Compatible Databases: Fostering Standards for Interoperable Data for Personcentric Network Visualizations

Micki McGee
Fordham University
Sociology and Anthropology

At a recent meeting of the meeting of digital humanities scholars, a representative of a major university library noted: “We no longer do projects based on scholars’ databases because we want to do projects that are first of a kind, not one of a kind.” The multiplicity and incompatibility of data and database formats that individuals and scholarly teams have independently developed have begun to encumber the development of the field.

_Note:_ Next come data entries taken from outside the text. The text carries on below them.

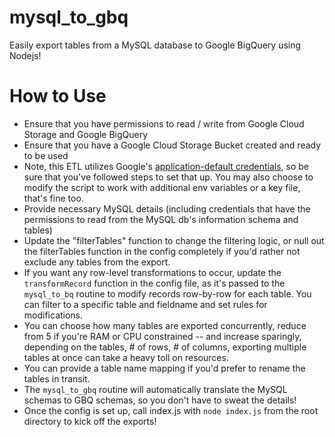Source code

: # mysql_to_gbq
Easily export tables from a MySQL database to Google BigQuery using Nodejs!

# How to Use
- Ensure that you have permissions to read / write from Google Cloud Storage and Google BigQuery
- Ensure that you have a Google Cloud Storage Bucket created and ready to be used
- Note, this ETL utilizes Google's [application-default credentials](https://cloud.google.com/docs/authentication/production), so be sure that you've followed steps to set that up. You may also choose to modify the script to work with additional env variables or a key file, that's fine too.
- Provide necessary MySQL details (including credentials that have the permissions to read from the MySQL db's information schema and tables)
- Update the "filterTables" function to change the filtering logic, or null out the filterTables function in the config completely if you'd rather not exclude any tables from the export.
- If you want any row-level transformations to occur, update the `transformRecord` function in the config file, as it's passed to the `mysql_to_bq` routine to modify records row-by-row for each table. You can filter to a specific table and fieldname and set rules for modifications.
- You can choose how many tables are exported concurrently, reduce from 5 if you're RAM or CPU constrained -- and increase sparingly, depending on the tables, # of rows, # of columns, exporting multiple tables at once can take a heavy toll on resources.
- You can provide a table name mapping if you'd prefer to rename the tables in transit.
- The `mysql_to_gbq` routine will automatically translate the MySQL schemas to GBQ schemas, so you don't have to sweat the details!
- Once the config is set up, call index.js with `node index.js` from the root directory to kick off the exports!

Due to the rapid pace of data collection and these numerous but incompatible data collection and curation, there is an urgent need in the humanities to bring together the field to consider how to address these questions of data(base) interoperability. This paper reports on the genesis of the Compatible Data Initiative (http://compdb.blogspot.com/) in the Yaddo Circles, Crowded Page, Orlando, and Phylo projects (all database projects with person-centric network mapping components), and reports on the first meeting of the CompD group, held at Fordham University and the New York Public Library, September 23-25, 2011. The paper also maps the questions that face the field and this working group, including but not limited to: 1) databases or data -- opening the door to the semantic web with XML, RDF, and JSON; 2) can data interoperability borrow from the work of the hard sciences (for example, geology or bioinformatics) or are humanities questions and vocabularies fundamentally more nuanced?; 3) developing interoperable vocabularies: controlled vocabularies vs. user-generated metadata; 4) data standards or data interoperability - fostering consensus or developing linking tools?